El nuevo iPhone Air no es simplemente un teléfono, es una declaración de estilo. Tras años de rumores, Apple ha materializado un dispositivo que parece desafiar las leyes físicas: apenas 165 gramos de peso y un grosor de tan solo 0,56 centímetros. Es el iPhone más delgado jamás creado y, sin embargo, transmite una presencia imponente. Con una pantalla de 6,5 pulgadas, se sitúa en el punto exacto entre la comodidad de uso y el impacto visual, un equilibrio que solo Apple sabe lograr.
Su construcción combina la ligereza del titanio de grado 5 con la dureza impecable del nuevo Ceramic Shield 2, un cristal exclusivo de la firma que no solo protege, sino que refleja la luz como si se tratara de una pieza de joyería. El acabado, pulido hasta el extremo, recuerda a los MacBook Pro y convierte al iPhone Air en un objeto que no pasa desapercibido.

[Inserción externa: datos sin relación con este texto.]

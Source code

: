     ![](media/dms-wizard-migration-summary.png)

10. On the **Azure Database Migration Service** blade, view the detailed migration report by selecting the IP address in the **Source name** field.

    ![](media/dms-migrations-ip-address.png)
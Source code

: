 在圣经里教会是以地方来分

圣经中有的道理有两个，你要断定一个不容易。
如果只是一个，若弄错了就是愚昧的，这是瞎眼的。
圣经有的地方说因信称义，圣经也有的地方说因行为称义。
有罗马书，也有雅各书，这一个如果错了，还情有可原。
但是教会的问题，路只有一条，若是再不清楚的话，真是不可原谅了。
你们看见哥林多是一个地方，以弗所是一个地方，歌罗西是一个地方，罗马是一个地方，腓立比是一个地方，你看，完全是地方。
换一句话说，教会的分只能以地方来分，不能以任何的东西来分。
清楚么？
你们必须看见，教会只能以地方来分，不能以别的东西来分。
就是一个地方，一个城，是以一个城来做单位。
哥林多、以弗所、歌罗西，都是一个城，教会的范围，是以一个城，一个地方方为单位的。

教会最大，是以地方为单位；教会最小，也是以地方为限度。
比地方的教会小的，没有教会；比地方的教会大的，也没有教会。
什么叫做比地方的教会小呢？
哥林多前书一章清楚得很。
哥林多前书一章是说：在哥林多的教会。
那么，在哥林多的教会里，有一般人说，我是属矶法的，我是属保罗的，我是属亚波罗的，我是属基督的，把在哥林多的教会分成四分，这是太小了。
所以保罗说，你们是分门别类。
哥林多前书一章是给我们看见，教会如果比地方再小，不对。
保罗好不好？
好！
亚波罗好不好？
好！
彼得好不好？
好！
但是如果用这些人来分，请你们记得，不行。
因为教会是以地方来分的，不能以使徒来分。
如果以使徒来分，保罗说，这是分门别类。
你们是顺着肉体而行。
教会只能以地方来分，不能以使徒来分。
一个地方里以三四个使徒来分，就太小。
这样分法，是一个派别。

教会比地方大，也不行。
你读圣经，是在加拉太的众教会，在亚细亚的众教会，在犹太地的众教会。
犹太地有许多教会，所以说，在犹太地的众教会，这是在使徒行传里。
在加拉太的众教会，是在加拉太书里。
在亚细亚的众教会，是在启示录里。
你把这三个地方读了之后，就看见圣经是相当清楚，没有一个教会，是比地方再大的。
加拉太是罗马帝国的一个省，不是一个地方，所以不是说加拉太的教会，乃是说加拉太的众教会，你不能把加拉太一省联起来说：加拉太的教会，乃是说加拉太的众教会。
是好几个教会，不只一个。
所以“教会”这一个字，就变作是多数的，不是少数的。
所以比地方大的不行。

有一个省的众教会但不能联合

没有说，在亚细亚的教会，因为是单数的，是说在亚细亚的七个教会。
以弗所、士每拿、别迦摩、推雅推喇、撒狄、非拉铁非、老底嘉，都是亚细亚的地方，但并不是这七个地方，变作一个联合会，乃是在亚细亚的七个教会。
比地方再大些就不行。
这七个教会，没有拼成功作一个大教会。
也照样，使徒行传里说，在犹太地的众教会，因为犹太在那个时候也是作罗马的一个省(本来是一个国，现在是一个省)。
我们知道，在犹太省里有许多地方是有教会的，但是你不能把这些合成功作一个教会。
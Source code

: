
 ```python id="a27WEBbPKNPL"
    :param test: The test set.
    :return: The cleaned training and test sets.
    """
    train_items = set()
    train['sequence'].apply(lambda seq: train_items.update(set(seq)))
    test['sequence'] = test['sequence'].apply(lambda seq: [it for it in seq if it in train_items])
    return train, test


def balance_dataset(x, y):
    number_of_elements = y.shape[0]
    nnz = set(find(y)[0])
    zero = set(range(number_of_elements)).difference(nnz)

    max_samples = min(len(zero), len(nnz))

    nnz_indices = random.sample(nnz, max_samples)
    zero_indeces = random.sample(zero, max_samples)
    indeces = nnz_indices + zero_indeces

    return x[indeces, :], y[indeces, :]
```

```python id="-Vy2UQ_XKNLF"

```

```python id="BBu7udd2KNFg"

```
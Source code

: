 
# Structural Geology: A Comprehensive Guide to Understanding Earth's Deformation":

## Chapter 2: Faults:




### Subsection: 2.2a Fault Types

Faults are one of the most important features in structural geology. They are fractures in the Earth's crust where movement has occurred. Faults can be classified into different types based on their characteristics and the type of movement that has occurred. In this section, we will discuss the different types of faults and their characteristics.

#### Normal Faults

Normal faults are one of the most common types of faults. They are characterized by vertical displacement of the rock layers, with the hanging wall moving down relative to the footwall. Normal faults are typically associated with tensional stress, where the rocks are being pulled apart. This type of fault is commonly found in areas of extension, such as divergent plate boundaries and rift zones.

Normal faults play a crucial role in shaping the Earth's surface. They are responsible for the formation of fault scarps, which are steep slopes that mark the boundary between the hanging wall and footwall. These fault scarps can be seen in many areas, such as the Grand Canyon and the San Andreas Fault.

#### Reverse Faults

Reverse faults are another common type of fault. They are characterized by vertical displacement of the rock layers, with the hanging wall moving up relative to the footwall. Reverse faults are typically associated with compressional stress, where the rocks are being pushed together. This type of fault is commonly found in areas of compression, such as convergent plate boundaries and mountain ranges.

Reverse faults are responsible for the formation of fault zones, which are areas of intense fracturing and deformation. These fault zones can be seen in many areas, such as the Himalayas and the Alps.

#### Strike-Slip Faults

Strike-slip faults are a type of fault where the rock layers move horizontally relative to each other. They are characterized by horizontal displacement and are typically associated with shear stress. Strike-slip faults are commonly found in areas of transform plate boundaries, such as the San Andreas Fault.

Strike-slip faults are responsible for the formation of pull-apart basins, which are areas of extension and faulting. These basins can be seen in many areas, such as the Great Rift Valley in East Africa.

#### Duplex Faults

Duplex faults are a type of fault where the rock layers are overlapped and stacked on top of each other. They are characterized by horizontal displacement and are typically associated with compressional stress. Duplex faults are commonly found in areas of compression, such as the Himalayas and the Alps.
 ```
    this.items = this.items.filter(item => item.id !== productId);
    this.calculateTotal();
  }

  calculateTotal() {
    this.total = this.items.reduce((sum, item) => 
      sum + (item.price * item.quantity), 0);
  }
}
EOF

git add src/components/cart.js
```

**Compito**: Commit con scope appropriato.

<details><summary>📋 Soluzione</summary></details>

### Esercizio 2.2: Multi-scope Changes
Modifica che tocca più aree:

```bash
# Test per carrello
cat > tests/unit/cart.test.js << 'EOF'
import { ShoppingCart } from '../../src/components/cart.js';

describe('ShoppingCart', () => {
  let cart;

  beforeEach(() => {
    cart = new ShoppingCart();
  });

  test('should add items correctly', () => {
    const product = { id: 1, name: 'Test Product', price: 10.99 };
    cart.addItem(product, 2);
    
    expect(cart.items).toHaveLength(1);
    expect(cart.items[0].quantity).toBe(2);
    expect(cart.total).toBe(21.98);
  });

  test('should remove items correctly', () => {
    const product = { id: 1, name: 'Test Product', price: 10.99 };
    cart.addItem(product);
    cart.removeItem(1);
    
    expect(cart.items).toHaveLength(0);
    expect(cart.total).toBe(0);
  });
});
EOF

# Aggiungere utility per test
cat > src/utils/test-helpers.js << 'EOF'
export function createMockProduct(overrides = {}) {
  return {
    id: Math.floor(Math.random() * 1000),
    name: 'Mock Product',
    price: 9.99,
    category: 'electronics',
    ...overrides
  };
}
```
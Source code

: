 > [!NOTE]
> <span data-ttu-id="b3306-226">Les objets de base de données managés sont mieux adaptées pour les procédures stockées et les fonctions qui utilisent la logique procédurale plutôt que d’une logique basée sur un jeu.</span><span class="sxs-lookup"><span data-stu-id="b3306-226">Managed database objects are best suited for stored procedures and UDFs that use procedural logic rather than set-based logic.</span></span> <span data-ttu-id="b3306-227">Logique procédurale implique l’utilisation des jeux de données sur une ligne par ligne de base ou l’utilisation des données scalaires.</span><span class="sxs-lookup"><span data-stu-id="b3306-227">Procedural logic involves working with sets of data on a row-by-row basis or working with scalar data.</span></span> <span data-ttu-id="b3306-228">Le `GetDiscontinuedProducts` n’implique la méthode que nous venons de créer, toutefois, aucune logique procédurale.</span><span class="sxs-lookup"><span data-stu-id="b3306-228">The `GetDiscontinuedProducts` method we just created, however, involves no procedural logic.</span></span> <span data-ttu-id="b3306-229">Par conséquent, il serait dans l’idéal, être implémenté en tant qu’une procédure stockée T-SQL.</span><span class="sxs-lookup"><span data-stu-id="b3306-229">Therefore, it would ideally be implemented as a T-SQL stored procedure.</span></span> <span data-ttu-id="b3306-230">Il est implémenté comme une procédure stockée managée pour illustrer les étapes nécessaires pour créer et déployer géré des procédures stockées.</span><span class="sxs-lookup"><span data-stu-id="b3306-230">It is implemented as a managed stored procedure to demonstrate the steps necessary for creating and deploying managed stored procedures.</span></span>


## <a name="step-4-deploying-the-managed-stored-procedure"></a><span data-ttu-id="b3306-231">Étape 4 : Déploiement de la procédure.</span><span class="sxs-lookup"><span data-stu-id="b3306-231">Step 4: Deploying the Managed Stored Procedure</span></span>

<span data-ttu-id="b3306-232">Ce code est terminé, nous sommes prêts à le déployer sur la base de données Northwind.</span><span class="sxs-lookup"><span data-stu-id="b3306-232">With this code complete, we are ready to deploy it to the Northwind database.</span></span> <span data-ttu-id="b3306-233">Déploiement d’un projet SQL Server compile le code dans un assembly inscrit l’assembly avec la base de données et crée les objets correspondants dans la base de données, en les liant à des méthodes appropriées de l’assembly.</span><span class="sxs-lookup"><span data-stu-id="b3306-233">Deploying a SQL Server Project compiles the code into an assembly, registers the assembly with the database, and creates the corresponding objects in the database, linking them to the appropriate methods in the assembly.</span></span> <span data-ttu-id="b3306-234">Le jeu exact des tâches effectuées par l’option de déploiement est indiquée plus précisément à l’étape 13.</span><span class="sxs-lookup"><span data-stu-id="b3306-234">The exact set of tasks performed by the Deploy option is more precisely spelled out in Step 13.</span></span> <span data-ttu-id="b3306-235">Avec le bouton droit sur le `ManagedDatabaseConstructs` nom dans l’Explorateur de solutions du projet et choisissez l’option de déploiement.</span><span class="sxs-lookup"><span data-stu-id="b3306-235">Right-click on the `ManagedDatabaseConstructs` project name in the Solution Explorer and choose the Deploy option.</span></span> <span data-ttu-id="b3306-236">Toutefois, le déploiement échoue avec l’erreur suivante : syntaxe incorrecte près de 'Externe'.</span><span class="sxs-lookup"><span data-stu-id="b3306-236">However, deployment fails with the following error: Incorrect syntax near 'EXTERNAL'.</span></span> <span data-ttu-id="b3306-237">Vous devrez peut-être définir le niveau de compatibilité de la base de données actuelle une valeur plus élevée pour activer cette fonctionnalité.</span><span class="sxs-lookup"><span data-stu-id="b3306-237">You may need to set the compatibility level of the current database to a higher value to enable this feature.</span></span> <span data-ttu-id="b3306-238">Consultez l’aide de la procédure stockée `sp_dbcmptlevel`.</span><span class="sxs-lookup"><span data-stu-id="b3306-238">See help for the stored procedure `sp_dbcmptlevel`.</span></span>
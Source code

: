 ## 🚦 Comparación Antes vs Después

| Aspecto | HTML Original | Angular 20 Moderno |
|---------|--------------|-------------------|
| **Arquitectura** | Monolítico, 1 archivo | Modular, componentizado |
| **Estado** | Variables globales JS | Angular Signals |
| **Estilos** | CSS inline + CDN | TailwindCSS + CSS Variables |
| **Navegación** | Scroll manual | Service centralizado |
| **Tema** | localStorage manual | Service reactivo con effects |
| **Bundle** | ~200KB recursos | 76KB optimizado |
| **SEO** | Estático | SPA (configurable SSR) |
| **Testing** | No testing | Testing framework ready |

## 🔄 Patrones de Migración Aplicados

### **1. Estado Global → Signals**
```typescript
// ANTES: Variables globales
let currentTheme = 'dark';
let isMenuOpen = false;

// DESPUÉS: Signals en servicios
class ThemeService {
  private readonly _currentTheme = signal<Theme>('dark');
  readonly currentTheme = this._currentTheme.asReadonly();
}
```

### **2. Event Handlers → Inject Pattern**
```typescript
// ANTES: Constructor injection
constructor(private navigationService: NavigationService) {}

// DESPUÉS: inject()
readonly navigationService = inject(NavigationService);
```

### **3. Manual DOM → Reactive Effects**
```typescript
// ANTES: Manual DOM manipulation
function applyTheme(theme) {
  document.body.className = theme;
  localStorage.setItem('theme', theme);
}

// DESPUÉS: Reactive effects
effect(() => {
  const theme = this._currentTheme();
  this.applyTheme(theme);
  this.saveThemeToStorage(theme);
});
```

Cada detalle ha sido concebido para transmitir sofisticación, desde los accesorios modulares y ultraligeros que lo acompañan hasta la decisión de prescindir de la ranura física de la SIM, apostando únicamente por eSIM en una clara muestra de minimalismo y modernidad.
La pantalla Super Retina XDR de 6,5 pulgadas brilla como ninguna otra. Con hasta 3.000 nits de brillo máximo, ofrece una experiencia deslumbrante en exteriores y una definición cinematográfica en la reproducción de contenido HDR. La tecnología ProMotion de 120 Hz hace que todo fluya con naturalidad, desde una página web hasta una película en Dolby Vision. Es, en esencia, un escaparate de lujo visual diseñado para quienes exigen siempre lo mejor.

La cámara principal, de 48 megapíxeles, concentra toda la magia de la fotografía profesional en un único módulo. Con la posibilidad de elegir entre distintas distancias focales y un teleobjetivo con zoom óptico x2, permite capturar momentos con una naturalidad sorprendente. El motor Photonic Engine refuerza la nitidez en condiciones de poca luz, mientras que la cámara frontal, ahora de 18 megapíxeles, abre un nuevo mundo de posibilidades creativas: selfies con encuadre automático, grabaciones en 4K HDR e incluso la posibilidad de filmar con ambas cámaras a la vez. Es fotografía de autor en el bolsillo.
En su interior, el iPhone Air se mueve con la precisión de un reloj suizo. El chip A19 Pro, acompañado por el N1 y el nuevo módem C1X, no solo multiplica la potencia de procesamiento, sino que introduce capacidades de inteligencia artificial generativa directamente en el dispositivo. Todo ello con una eficiencia que prolonga la batería durante toda la jornada. Y cuando se requiere más, la nueva batería MagSafe —perfectamente integrada en el diseño— extiende la experiencia hasta 40 horas de vídeo continuo.
Disponible en cuatro acabados exclusivos —negro espacial, blanco nube, dorado claro y azul cielo—, el iPhone Air se convierte en un accesorio de lujo tanto como en un dispositivo tecnológico. Sus opciones de almacenamiento van de 256 GB a 1 TB, pensado para quienes no solo buscan un teléfono, sino un espacio personal de creatividad y estilo. A partir del 12 de septiembre podrá reservarse, con disponibilidad oficial desde el 19, a un precio que parte de los 1.219 euros.
Más que un smartphone, el iPhone Air es una obra de diseño contemporáneo. Una pieza que une la ligereza extrema con la resistencia, la innovación con la elegancia, y que coloca a Apple de nuevo en la cima del lujo tecnológico.